LAST UPDATED ON Friday October 31 2003

Arbitration panel backs US Track & Field in drug dispute

By Stephen Wilson, Associated Press
January 10, 2003

LONDON (AP) -- An arbitration court ruled Friday that USA Track & Field does not have to release the names of 13 athletes who failed drug tests from 1996-2000.

The decision by the Court of Arbitration for Sport in Lausanne, Switzerland, ended a long-running dispute between the U.S. federation and the sport's world governing body.

The case centered primarily on an unidentified American athlete who tested positive for steroids but was cleared on appeal and competed at the 2000 Sydney Olympics.

Friday's ruling means the athlete's name will not be disclosed.

The arbitration panel said the International Association of Athletics Federations' rules did compel members to provide the names of athletes who test positive for banned drugs.

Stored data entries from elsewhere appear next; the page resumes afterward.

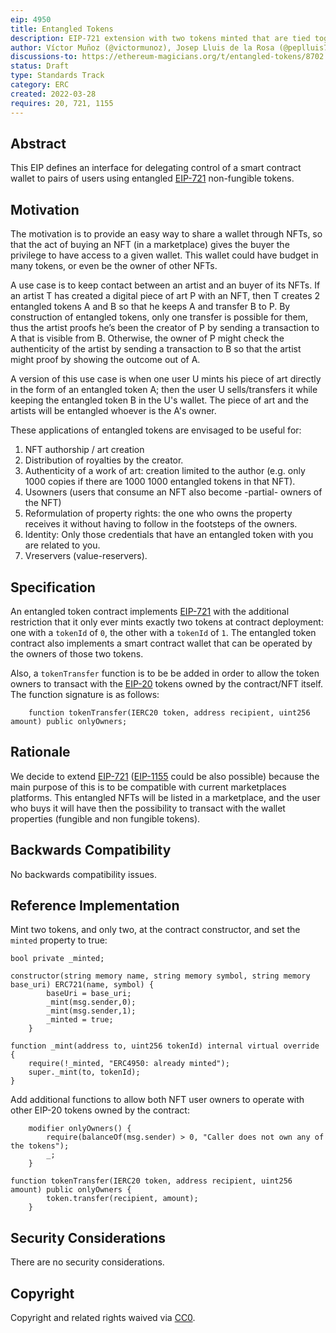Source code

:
 ```yaml
---
eip: 4950
title: Entangled Tokens
description: EIP-721 extension with two tokens minted that are tied together
author: Víctor Muñoz (@victormunoz), Josep Lluis de la Rosa (@peplluis7), Easy Innova (@easyinnova)
discussions-to: https://ethereum-magicians.org/t/entangled-tokens/8702
status: Draft
type: Standards Track
category: ERC
created: 2022-03-28
requires: 20, 721, 1155
---
```


## Abstract
This EIP defines an interface for delegating control of a smart contract wallet to pairs of users using entangled [EIP-721](./eip-721.md) non-fungible tokens.

## Motivation
The motivation is to provide an easy way to share a wallet through NFTs, so that the act of buying an NFT (in a marketplace) gives the buyer the privilege to have access to a given wallet. This wallet could have budget in many tokens, or even be the owner of other NFTs.


A use case is to keep contact between an artist and an buyer of its NFTs. If an artist T has created a digital piece of art P with an NFT, then T creates 2 entangled tokens A and B so that he keeps A and transfer B to P. By construction of entangled tokens, only one transfer is possible for them, thus the artist proofs he’s been the creator of P by sending a transaction to A that is visible from B. Otherwise, the owner of P might check the authenticity of the artist by sending a transaction to B so that the artist might proof by showing the outcome out of A.

A version of this use case is when one user U mints his piece of art directly in the form of an entangled token A; then the user U sells/transfers it while keeping the entangled token B in the U's wallet. The piece of art and the artists will be entangled whoever is the A's owner.

These applications of entangled tokens are envisaged to be useful for:
1.	NFT authorship / art creation
2.	Distribution of royalties by the creator.
3.	Authenticity of a work of art: creation limited to the author (e.g. only 1000 copies if there are 1000 1000 entangled tokens in that NFT).
4.	Usowners (users that consume an NFT also become -partial- owners of the NFT)
5.	Reformulation of property rights: the one who owns the property receives it without having to follow in the footsteps of the owners.
6.	Identity: Only those credentials that have an entangled token with you are related to you.
7.	Vreservers (value-reservers).


## Specification
An entangled token contract implements [EIP-721](./eip-721.md) with the additional restriction that it only ever mints exactly two tokens at contract deployment: one with a `tokenId` of `0`, the other with a `tokenId` of `1`. The entangled token contract also implements a smart contract wallet that can be operated by the owners of those two tokens.


Also, a `tokenTransfer` function is to be be added in order to allow the token owners to transact with the [EIP-20](./eip-20.md) tokens owned by the contract/NFT itself. The function signature is as follows:

```solidity
    function tokenTransfer(IERC20 token, address recipient, uint256 amount) public onlyOwners;
```

## Rationale
We decide to extend [EIP-721](./eip-721.md) ([EIP-1155](./eip-1155.md) could be also possible) because the main purpose of this is to be compatible with current marketplaces platforms. This entangled NFTs will be listed in a marketplace, and the user who buys it will have then the possibility to transact with the wallet properties (fungible and non fungible tokens).


## Backwards Compatibility
No backwards compatibility issues.

## Reference Implementation
Mint two tokens, and only two, at the contract constructor, and set the `minted` property to true:

```solidity
bool private _minted;

constructor(string memory name, string memory symbol, string memory base_uri) ERC721(name, symbol) {
        baseUri = base_uri;
        _mint(msg.sender,0);
        _mint(msg.sender,1);
        _minted = true;
    }

function _mint(address to, uint256 tokenId) internal virtual override {
    require(!_minted, "ERC4950: already minted");
    super._mint(to, tokenId);
}
```

Add additional functions to allow both NFT user owners to operate with other EIP-20 tokens owned by the contract:


```solidity
    modifier onlyOwners() {
        require(balanceOf(msg.sender) > 0, "Caller does not own any of the tokens");
        _;
    }

function tokenTransfer(IERC20 token, address recipient, uint256 amount) public onlyOwners {
        token.transfer(recipient, amount);
    }
```

## Security Considerations
There are no security considerations.


## Copyright
Copyright and related rights waived via [CC0](../LICENSE.md).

But it said IAAF officials had refused or neglected to specify the rule to USATF.

"As a matter of principle, CAS decided that the IAAF was entitled under its rules to disclosure of all positive results obtained in the course of testing by USATF," the court said. "However, after considering all the relevant circumstances, CAS decided that there existed a valid reason in this case as to why USATF should not now be ordered to disclose the information requested by the IAAF."

The panel said it would be unfair to disclose names now.

"The case clearly concerns the lives, livelihoods and reputations of 13 athletes who no doubt have every reason to wonder why questions, which they thought were solved should now be reopened," the panal said. "In the opinion of the panel, they should not be."

The court ruled that neither side had "prevailed" in the case and ordered both to share the legal costs of the hearing.

After years of public feuding, USATF and the IAAF agreed last July to take their dispute to arbitration for a final, binding ruling.

USATF said privacy rules in effect at the time prohibited it from identifying athletes who tested positive until they were found guilty at the end of an appeals process.

The position drew harsh criticism from IOC president Jacques Rogge and other Olympic officials. World Anti-Doping Agency chairman Dick Pound had urged the IAAF to expel the USATF.

The rules changed after drug testing in the United States was taken over in October 2000 by the U.S. Anti-Drug Agency. Names of athletes who fail drug tests are now released.